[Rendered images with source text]
>>
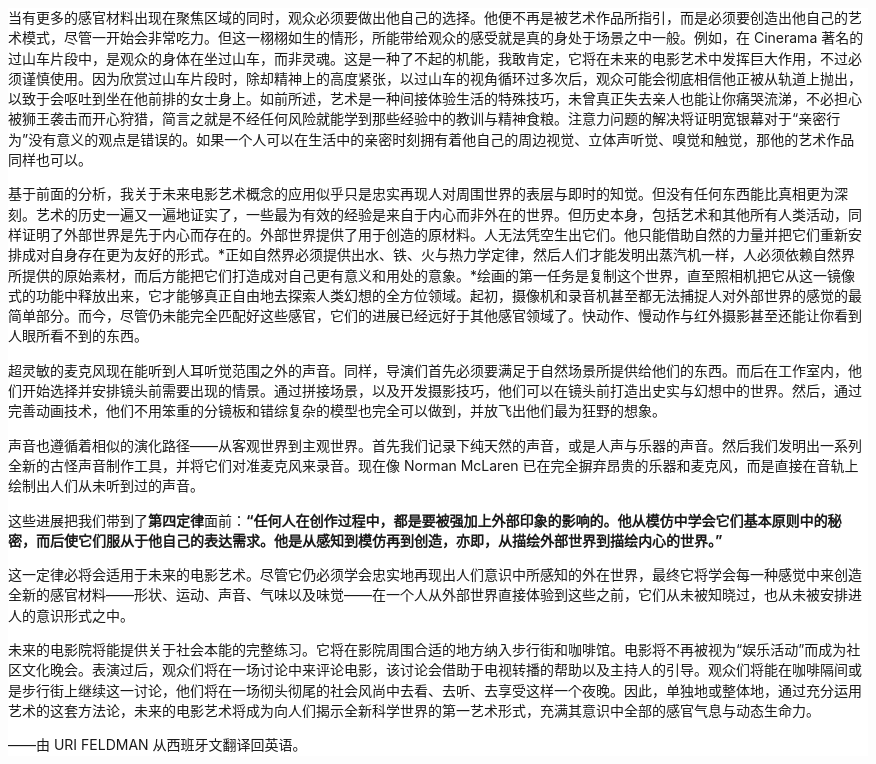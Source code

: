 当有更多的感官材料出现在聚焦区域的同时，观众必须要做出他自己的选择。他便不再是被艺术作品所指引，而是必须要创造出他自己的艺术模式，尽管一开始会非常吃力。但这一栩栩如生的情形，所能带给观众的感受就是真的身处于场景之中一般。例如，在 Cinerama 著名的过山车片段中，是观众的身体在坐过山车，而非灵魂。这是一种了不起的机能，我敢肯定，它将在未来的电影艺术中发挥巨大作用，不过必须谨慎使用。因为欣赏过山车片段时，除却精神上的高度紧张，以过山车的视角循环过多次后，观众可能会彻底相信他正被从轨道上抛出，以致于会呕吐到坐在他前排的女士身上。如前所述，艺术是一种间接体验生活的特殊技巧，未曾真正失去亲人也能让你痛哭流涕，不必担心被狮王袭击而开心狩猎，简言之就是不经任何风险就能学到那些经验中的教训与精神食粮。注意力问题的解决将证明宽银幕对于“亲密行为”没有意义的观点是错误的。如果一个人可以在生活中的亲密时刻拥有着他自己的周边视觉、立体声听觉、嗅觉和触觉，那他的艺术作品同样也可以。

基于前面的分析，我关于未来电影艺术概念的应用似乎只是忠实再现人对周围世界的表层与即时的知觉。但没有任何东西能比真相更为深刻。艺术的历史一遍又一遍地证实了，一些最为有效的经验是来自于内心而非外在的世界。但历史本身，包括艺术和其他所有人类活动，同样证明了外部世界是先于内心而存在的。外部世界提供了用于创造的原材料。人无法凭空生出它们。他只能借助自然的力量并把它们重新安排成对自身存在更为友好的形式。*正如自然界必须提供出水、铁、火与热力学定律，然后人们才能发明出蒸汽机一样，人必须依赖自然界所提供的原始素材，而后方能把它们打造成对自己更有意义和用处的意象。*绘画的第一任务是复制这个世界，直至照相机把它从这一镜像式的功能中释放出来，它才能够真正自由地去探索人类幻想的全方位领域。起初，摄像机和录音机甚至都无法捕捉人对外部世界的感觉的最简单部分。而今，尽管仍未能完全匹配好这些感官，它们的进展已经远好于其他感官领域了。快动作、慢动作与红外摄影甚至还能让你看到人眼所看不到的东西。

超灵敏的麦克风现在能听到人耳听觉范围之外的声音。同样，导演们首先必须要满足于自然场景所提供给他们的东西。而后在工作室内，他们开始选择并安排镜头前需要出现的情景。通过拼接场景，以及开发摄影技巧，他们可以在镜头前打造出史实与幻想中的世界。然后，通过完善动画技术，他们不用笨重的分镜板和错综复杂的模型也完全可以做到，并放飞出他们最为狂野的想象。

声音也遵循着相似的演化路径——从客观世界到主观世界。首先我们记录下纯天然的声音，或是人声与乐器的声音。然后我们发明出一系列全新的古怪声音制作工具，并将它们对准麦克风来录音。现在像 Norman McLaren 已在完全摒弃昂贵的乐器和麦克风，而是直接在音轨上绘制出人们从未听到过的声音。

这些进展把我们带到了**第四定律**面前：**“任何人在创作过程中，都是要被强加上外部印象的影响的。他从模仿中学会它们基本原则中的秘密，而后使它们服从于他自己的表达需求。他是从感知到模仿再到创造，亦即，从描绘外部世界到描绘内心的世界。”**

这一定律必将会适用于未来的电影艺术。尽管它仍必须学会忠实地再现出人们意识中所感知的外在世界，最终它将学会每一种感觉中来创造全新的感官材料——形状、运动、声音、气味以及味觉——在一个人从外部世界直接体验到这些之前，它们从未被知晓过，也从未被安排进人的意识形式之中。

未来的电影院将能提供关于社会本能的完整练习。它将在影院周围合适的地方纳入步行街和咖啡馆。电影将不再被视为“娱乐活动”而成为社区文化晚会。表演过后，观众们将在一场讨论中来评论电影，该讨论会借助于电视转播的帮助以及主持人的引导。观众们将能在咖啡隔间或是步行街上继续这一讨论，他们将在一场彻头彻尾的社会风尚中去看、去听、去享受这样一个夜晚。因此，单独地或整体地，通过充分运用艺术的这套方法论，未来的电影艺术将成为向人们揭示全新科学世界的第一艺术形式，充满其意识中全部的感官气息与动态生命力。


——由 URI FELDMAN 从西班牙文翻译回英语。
<<
- [What to do]
Each record above goes into the copy word for word; the pictures do not.

- [Result of the task]
Source code

: 当有更多的感官材料出现在聚焦区域的同时，观众必须要做出他自己的选择。他便不再是被艺术作品所指引，而是必须要创造出他自己的艺术模式，尽管一开始会非常吃力。但这一栩栩如生的情形，所能带给观众的感受就是真的身处于场景之中一般。例如，在 Cinerama 著名的过山车片段中，是观众的身体在坐过山车，而非灵魂。这是一种了不起的机能，我敢肯定，它将在未来的电影艺术中发挥巨大作用，不过必须谨慎使用。因为欣赏过山车片段时，除却精神上的高度紧张，以过山车的视角循环过多次后，观众可能会彻底相信他正被从轨道上抛出，以致于会呕吐到坐在他前排的女士身上。如前所述，艺术是一种间接体验生活的特殊技巧，未曾真正失去亲人也能让你痛哭流涕，不必担心被狮王袭击而开心狩猎，简言之就是不经任何风险就能学到那些经验中的教训与精神食粮。注意力问题的解决将证明宽银幕对于“亲密行为”没有意义的观点是错误的。如果一个人可以在生活中的亲密时刻拥有着他自己的周边视觉、立体声听觉、嗅觉和触觉，那他的艺术作品同样也可以。

基于前面的分析，我关于未来电影艺术概念的应用似乎只是忠实再现人对周围世界的表层与即时的知觉。但没有任何东西能比真相更为深刻。艺术的历史一遍又一遍地证实了，一些最为有效的经验是来自于内心而非外在的世界。但历史本身，包括艺术和其他所有人类活动，同样证明了外部世界是先于内心而存在的。外部世界提供了用于创造的原材料。人无法凭空生出它们。他只能借助自然的力量并把它们重新安排成对自身存在更为友好的形式。*正如自然界必须提供出水、铁、火与热力学定律，然后人们才能发明出蒸汽机一样，人必须依赖自然界所提供的原始素材，而后方能把它们打造成对自己更有意义和用处的意象。*绘画的第一任务是复制这个世界，直至照相机把它从这一镜像式的功能中释放出来，它才能够真正自由地去探索人类幻想的全方位领域。起初，摄像机和录音机甚至都无法捕捉人对外部世界的感觉的最简单部分。而今，尽管仍未能完全匹配好这些感官，它们的进展已经远好于其他感官领域了。快动作、慢动作与红外摄影甚至还能让你看到人眼所看不到的东西。

超灵敏的麦克风现在能听到人耳听觉范围之外的声音。同样，导演们首先必须要满足于自然场景所提供给他们的东西。而后在工作室内，他们开始选择并安排镜头前需要出现的情景。通过拼接场景，以及开发摄影技巧，他们可以在镜头前打造出史实与幻想中的世界。然后，通过完善动画技术，他们不用笨重的分镜板和错综复杂的模型也完全可以做到，并放飞出他们最为狂野的想象。

声音也遵循着相似的演化路径——从客观世界到主观世界。首先我们记录下纯天然的声音，或是人声与乐器的声音。然后我们发明出一系列全新的古怪声音制作工具，并将它们对准麦克风来录音。现在像 Norman McLaren 已在完全摒弃昂贵的乐器和麦克风，而是直接在音轨上绘制出人们从未听到过的声音。

这些进展把我们带到了**第四定律**面前：**“任何人在创作过程中，都是要被强加上外部印象的影响的。他从模仿中学会它们基本原则中的秘密，而后使它们服从于他自己的表达需求。他是从感知到模仿再到创造，亦即，从描绘外部世界到描绘内心的世界。”**

这一定律必将会适用于未来的电影艺术。尽管它仍必须学会忠实地再现出人们意识中所感知的外在世界，最终它将学会每一种感觉中来创造全新的感官材料——形状、运动、声音、气味以及味觉——在一个人从外部世界直接体验到这些之前，它们从未被知晓过，也从未被安排进人的意识形式之中。

未来的电影院将能提供关于社会本能的完整练习。它将在影院周围合适的地方纳入步行街和咖啡馆。电影将不再被视为“娱乐活动”而成为社区文化晚会。表演过后，观众们将在一场讨论中来评论电影，该讨论会借助于电视转播的帮助以及主持人的引导。观众们将能在咖啡隔间或是步行街上继续这一讨论，他们将在一场彻头彻尾的社会风尚中去看、去听、去享受这样一个夜晚。因此，单独地或整体地，通过充分运用艺术的这套方法论，未来的电影艺术将成为向人们揭示全新科学世界的第一艺术形式，充满其意识中全部的感官气息与动态生命力。


——由 URI FELDMAN 从西班牙文翻译回英语。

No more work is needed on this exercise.